From the records below, extract only the lines running from the line with "84 songs - 4 hr 31 min" to the line with "2:53 | 2022-11-24", both lines included, reproducing them exactly.

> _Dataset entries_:
◇ ◇ ◇ ◇ ◇ ◇ ◇

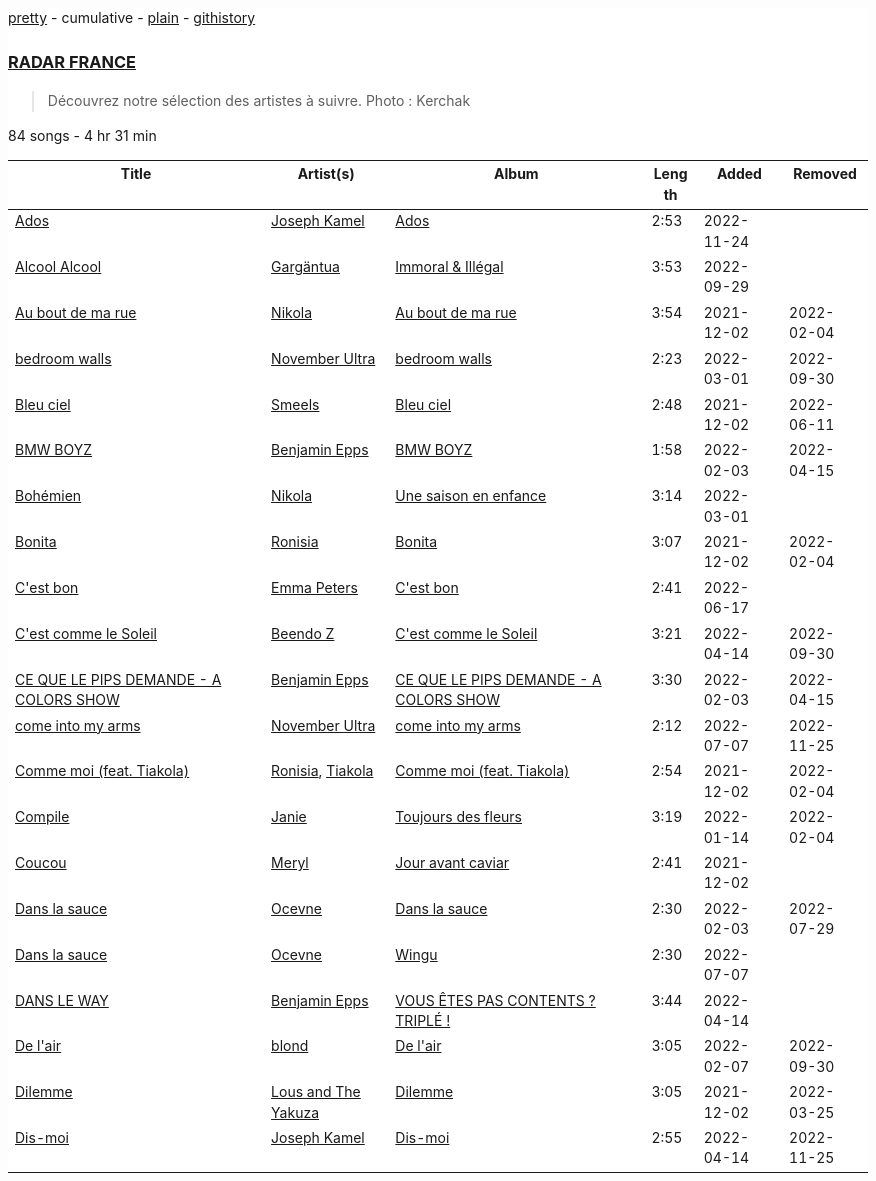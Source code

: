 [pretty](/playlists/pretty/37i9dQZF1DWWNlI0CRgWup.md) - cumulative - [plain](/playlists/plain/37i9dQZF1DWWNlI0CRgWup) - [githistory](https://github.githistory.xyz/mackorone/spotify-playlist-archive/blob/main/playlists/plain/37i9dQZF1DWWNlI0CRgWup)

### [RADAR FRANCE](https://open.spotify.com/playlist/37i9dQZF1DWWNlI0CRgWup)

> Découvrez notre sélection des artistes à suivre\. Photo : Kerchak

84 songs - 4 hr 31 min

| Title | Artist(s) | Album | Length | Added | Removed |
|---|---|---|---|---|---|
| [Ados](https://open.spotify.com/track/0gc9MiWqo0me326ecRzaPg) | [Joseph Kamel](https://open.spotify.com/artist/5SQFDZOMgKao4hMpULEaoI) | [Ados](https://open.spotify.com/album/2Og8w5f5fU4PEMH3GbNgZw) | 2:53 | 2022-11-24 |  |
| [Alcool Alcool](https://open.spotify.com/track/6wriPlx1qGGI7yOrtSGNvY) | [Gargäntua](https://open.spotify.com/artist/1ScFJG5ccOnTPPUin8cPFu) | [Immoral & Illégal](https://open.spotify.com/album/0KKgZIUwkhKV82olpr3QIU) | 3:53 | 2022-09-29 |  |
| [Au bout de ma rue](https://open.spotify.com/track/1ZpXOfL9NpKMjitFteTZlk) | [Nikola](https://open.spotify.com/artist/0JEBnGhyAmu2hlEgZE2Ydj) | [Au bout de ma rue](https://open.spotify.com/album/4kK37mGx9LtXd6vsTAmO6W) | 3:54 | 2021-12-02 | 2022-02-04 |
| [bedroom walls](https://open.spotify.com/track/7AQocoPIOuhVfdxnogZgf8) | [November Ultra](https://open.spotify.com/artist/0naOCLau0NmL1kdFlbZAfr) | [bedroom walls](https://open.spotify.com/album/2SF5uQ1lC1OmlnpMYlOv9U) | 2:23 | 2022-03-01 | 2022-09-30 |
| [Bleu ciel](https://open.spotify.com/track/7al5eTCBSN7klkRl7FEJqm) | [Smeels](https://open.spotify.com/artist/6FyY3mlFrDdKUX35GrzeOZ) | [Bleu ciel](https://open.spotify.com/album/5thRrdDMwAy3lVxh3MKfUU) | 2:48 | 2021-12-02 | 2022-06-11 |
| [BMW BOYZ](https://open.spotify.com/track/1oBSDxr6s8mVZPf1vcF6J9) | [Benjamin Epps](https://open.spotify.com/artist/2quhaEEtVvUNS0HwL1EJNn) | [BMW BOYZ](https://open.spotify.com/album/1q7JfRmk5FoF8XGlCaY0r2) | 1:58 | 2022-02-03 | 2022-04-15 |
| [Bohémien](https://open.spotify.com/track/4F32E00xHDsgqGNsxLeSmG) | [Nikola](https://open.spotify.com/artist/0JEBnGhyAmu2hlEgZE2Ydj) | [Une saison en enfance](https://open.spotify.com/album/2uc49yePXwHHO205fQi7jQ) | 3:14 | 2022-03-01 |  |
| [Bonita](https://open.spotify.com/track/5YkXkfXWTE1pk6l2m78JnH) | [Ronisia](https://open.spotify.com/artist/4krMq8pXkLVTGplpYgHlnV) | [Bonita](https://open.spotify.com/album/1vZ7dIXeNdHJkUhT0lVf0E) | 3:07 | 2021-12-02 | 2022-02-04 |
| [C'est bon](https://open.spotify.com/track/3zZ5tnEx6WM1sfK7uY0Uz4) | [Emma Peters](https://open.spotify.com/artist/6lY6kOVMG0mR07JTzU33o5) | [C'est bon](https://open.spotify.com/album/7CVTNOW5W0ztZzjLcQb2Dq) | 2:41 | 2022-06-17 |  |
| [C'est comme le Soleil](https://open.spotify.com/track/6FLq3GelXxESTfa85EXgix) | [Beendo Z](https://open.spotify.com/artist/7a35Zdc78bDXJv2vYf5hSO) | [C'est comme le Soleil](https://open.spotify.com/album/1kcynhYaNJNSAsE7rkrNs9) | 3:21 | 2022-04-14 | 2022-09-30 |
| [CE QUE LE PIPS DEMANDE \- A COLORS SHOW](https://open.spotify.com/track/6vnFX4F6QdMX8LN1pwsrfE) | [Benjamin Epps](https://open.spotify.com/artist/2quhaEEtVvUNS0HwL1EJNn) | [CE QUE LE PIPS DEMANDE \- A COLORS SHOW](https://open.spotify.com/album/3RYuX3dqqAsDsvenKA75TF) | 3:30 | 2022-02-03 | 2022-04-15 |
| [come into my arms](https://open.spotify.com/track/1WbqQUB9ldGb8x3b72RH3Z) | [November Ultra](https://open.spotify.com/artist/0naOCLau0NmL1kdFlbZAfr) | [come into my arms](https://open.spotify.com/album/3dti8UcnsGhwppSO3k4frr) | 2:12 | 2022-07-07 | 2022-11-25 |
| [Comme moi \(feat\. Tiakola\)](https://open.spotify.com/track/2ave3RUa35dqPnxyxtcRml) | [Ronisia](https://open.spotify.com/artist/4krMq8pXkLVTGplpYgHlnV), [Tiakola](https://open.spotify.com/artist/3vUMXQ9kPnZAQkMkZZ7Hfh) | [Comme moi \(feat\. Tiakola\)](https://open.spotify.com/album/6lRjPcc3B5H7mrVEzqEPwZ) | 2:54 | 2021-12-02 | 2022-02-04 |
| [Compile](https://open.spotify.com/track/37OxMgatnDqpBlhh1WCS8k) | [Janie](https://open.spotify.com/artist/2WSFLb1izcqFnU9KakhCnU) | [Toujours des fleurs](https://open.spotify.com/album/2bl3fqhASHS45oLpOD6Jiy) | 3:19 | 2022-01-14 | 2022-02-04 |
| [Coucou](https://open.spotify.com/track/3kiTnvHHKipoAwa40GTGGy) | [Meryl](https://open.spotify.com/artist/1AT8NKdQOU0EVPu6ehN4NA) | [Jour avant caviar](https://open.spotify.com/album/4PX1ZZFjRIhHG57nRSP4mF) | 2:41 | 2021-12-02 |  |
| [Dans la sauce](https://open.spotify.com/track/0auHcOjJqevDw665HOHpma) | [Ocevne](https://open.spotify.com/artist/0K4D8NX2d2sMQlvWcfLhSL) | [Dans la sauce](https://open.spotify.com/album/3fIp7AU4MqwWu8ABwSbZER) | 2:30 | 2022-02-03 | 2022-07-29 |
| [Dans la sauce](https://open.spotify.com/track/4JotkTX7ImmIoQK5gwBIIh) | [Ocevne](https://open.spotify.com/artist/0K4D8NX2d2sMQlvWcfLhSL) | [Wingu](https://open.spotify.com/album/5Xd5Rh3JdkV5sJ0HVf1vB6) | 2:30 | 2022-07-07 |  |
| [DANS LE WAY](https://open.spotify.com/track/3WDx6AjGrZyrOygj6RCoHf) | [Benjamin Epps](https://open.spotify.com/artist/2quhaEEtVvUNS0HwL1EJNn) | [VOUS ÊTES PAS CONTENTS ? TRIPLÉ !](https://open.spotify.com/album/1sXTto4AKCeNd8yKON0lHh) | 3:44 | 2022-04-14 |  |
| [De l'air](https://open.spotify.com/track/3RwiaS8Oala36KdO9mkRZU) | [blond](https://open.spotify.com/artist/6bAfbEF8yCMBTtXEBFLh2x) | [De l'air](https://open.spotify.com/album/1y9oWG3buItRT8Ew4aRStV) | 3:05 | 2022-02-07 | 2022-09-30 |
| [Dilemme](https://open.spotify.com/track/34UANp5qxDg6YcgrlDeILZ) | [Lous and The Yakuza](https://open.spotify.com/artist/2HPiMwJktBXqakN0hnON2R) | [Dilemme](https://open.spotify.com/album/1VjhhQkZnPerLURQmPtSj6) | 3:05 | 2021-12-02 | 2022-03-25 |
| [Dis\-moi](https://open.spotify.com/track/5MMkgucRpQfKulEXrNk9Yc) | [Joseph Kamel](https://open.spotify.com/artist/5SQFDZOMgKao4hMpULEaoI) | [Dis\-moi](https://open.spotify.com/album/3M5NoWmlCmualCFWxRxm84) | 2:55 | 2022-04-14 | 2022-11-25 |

◇ ◇ ◇ ◇ ◇ ◇ ◇

> _Answer space_:
84 songs - 4 hr 31 min

| Title | Artist(s) | Album | Length | Added | Removed |
|---|---|---|---|---|---|
| [Ados](https://open.spotify.com/track/0gc9MiWqo0me326ecRzaPg) | [Joseph Kamel](https://open.spotify.com/artist/5SQFDZOMgKao4hMpULEaoI) | [Ados](https://open.spotify.com/album/2Og8w5f5fU4PEMH3GbNgZw) | 2:53 | 2022-11-24 |  |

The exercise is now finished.